1. Failing to speak love and encouragement
A loving word or compliment goes a long way from anyone but it can go for miles from your spouse. Saying, “I love you” and “thank you” and “I’m so glad I married you” are phrases that simply shouldn’t go unsaid in marriage. Compliment your spouse. Don’t make things up. Look for genuine reasons to compliment and speak it. Who knows, your spouse may secretly struggle with confidence or insecurity and the emotional boost of your words could be life giving.
2. Failure to initiate/respond sexually
It is rare to find a couple completely on the same page sexually. It is likely that one of you longs for sexual touch more (and maybe a lot more) than the other. The less-sexually-motivated spouse can easily be guilty of failing to initiate or even respond to sexual advances. This can be crippling to your more-sexually-motivated spouse. Your willingness to initiate and respond sexually is a blessing that should foster a deeper emotional connection to the marriage.
3. Failing to consult on finances
When one person makes financial decisions without consulting the other, a war can break out. The financial stability of a marriage is a big deal. Unilateral financial decisions alienate couples and result in bitterness, anger and distrust. Subtle messages of superiority, judgment, entitlement often come with these sorts of moves. Marriages need transparency, especially related to finances.
4. Failing to give your undivided attention
This is sitting inches from one another, yet miles away because your undivided attention is with social media instead of your spouse. Sure, you break away and talk to each other, but it is clear your attention is really with your phone. Silently and slowly a wall is built between you. You learn to get through the day with no meaningful conversation with your spouse while securing 27 more “likes” on your latest post. Marriage demands you give your undivided attention to your spouse, at least sometimes.
5. Failing to help each other with tasks/chores
Life is busy.

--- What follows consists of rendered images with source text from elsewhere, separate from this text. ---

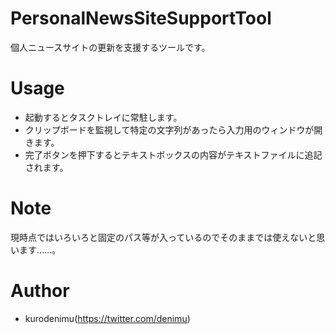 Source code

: # PersonalNewsSiteSupportTool
個人ニュースサイトの更新を支援するツールです。

# Usage
* 起動するとタスクトレイに常駐します。
* クリップボードを監視して特定の文字列があったら入力用のウィンドウが開きます。
* 完了ボタンを押下するとテキストボックスの内容がテキストファイルに追記されます。

# Note
現時点ではいろいろと固定のパス等が入っているのでそのままでは使えないと思います……。

# Author
* kurodenimu(https://twitter.com/denimu)
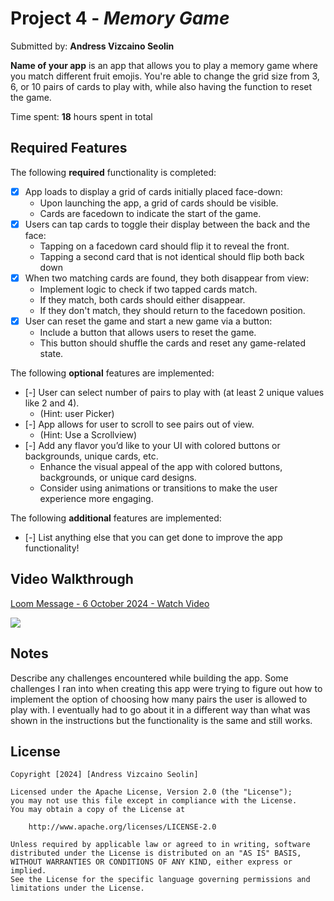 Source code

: # Project 4 - *Memory Game*

Submitted by: **Andress Vizcaino Seolin**

**Name of your app** is an app that allows you to play a memory game where you match different fruit emojis. You're able to change
the grid size from 3, 6, or 10 pairs of cards to play with, while also having the function to reset the game.

Time spent: **18** hours spent in total

## Required Features

The following **required** functionality is completed:

- [X] App loads to display a grid of cards initially placed face-down:
  - Upon launching the app, a grid of cards should be visible.
  - Cards are facedown to indicate the start of the game.
- [X] Users can tap cards to toggle their display between the back and the face: 
  - Tapping on a facedown card should flip it to reveal the front.
  - Tapping a second card that is not identical should flip both back down
- [X] When two matching cards are found, they both disappear from view:
  - Implement logic to check if two tapped cards match.
  - If they match, both cards should either disappear.
  - If they don't match, they should return to the facedown position.
- [X] User can reset the game and start a new game via a button:
  - Include a button that allows users to reset the game.
  - This button should shuffle the cards and reset any game-related state.
 
The following **optional** features are implemented:

- [-] User can select number of pairs to play with (at least 2 unique values like 2 and 4).
  * (Hint: user Picker)
- [-] App allows for user to scroll to see pairs out of view.
  * (Hint: Use a Scrollview)
- [-] Add any flavor you’d like to your UI with colored buttons or backgrounds, unique cards, etc. 
  * Enhance the visual appeal of the app with colored buttons, backgrounds, or unique card designs.
  * Consider using animations or transitions to make the user experience more engaging.

The following **additional** features are implemented:

- [-] List anything else that you can get done to improve the app functionality!

## Video Walkthrough

<div>
    <a href="https://www.loom.com/share/53a8e68879ca42f4a18f67ffe869ac6d">
      <p>Loom Message - 6 October 2024 - Watch Video</p>
    </a>
    <a href="https://www.loom.com/share/53a8e68879ca42f4a18f67ffe869ac6d">
      <img style="max-width:300px;" src="https://cdn.loom.com/sessions/thumbnails/53a8e68879ca42f4a18f67ffe869ac6d-28156ce636311ad7-full-play.gif">
    </a>
  </div>

## Notes

Describe any challenges encountered while building the app.
Some challenges I ran into when creating this app were trying to figure out how to implement the option of choosing how many pairs
the user is allowed to play with. I eventually had to go about it in a different way than what was shown in the instructions but
the functionality is the same and still works. 

## License

    Copyright [2024] [Andress Vizcaino Seolin]

    Licensed under the Apache License, Version 2.0 (the "License");
    you may not use this file except in compliance with the License.
    You may obtain a copy of the License at

        http://www.apache.org/licenses/LICENSE-2.0

    Unless required by applicable law or agreed to in writing, software
    distributed under the License is distributed on an "AS IS" BASIS,
    WITHOUT WARRANTIES OR CONDITIONS OF ANY KIND, either express or implied.
    See the License for the specific language governing permissions and
    limitations under the License.
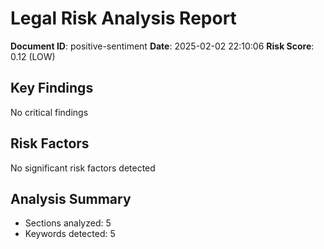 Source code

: # Legal Risk Analysis Report
**Document ID**: positive-sentiment
**Date**: 2025-02-02 22:10:06
**Risk Score**: 0.12 (LOW)

## Key Findings
No critical findings

## Risk Factors
No significant risk factors detected

## Analysis Summary
- Sections analyzed: 5
- Keywords detected: 5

There is an unending list of tasks and chores that help keep life manageable. What is it about us that waits to be asked to help out? When we are asked, why do we make excuses or do the minimum to get by? What would it look like to offer your help? Too many couples turn basic tasks and chores into a competition of who has worked harder or who deserves a break. Stepping up and doing what needs to be done is life-giving to any marriage.
6. Failing to give small acts of kindness and service
Kindness is overlooked in so many marriages today. Kindness is what makes marriage fun, sweet and enjoyable. The world speaks of “passion” when kindness is most needed. A small act of kindness or service sends the message that you are special to me. Acts of kindness and service are inherently self-less moves that elevate your spouse. We are often more kind to perfect strangers than we are to our spouse.
7. Failing to celebrate a success
What is your initial reaction when your spouse succeeds at something? Do you celebrate? Do you demean? Are you ambivalent? Your spouse should not have to look further than you for a cheering section. Trust me, your spouse is counting on you being in their corner. Honestly, most people aren’t just outright negative in this situation. Often the most painful response is none at all. Ignoring or not noticing successes is more than selfish, it feels intentionally hurtful.